In the DVD audio commentary of Martin Scorsese’s Casino, editor Thelma Schoonmaker noted that the movie was three hours but it’s a brisk three hours. It’s a movie with so much movement (particularly in its first act) and so many cuts to move with the voiceover, that the level of activity maintains audience interest for the entire story. This came to mind when I realized that yes, there are 23 songs here elapsing 51 minutes, but it’s a brisk hour, and much like a flowing, sprawling Scorsese film, one can get swept up to the point that you aren’t noticing how many cuts there are anyway. However, also like Casino, by the time you’re nearing the end, you’re getting sort of tired and a bit relieved when Nicky gets his head bashed in with a baseball bat while later appreciating the callback to the beginning (no, I’m not going to warn you about spoiling a 21-year-old movie).
All of this is to say this is a rather outsized album. There are so many ideas here, often rapidly played through at a frenetic pace, never wearing out their welcome on their own but at times in album form seeming as if one were drinking water from a fire hydrant; this, however, doesn’t make the water any less cool. “A Fan’s Mail (Tron Song Suite II)” is a clever inversion of 2013’s “Tron Song”. “Blackkk” is a fusion call to action straight from the soul of Return to Forever. And the placement of the single’s that led to this release — the yacht rock jam “Show You The Way” featuring Michael McDonald and Kenny Loggins, the Isley Brothers cribbing “Them Changes” off last year’s Where The Giants Roam EP, and what’s certainly a club banger “Friend Zone” — fit perfectly in the layout of this sprawling work. There are a lot of songs here and many of them indeed are the jam, but such a work feels overstuffed, like avoiding dinner by eating all the well-crafted hors d’oeuvres at a cocktail party.
Nevertheless, this a Thundercat album. People are leaping at this no matter what I say, and in Bruner’s body of work, this is the next logical step to a certain degree. He’s galavanting across the globe; he’s still finding center; clearly through his lyricism, his heart is on his sleeve as much as his energy is flowing from his fingers.
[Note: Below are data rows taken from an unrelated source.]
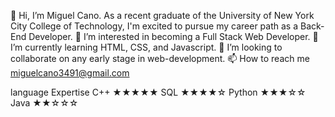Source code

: 👋 Hi, I’m Miguel Cano. As a recent graduate of the University of New York City College of Technology, I'm excited to pursue my career path as a Back-End Developer.
👀 I’m interested in becoming a Full Stack Web Developer.
🌱 I’m currently learning HTML, CSS, and Javascript. 
💞️ I’m looking to collaborate on any early stage in web-development.
📫 How to reach me miguelcano3491@gmail.com

language	Expertise
C++	      ★★★★★
SQL	      ★★★★☆
Python	  ★★★☆☆
Java 	    ★★☆☆☆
It’s hard to say if this would be a more refined album with half the songs and a third of the length. It’s hard to say if that would interfere with the idea that when one is drunk, and trying to find center, that the impossibility of finding a hold of everything isn’t meant to be part of the experience. That’s part of being drunk, and thus part of Thundercat’s Drunk— doing the most.
Drunk, the third album from bassist Stephen “Thundercat” Bruner, is out now on Brainfeeder.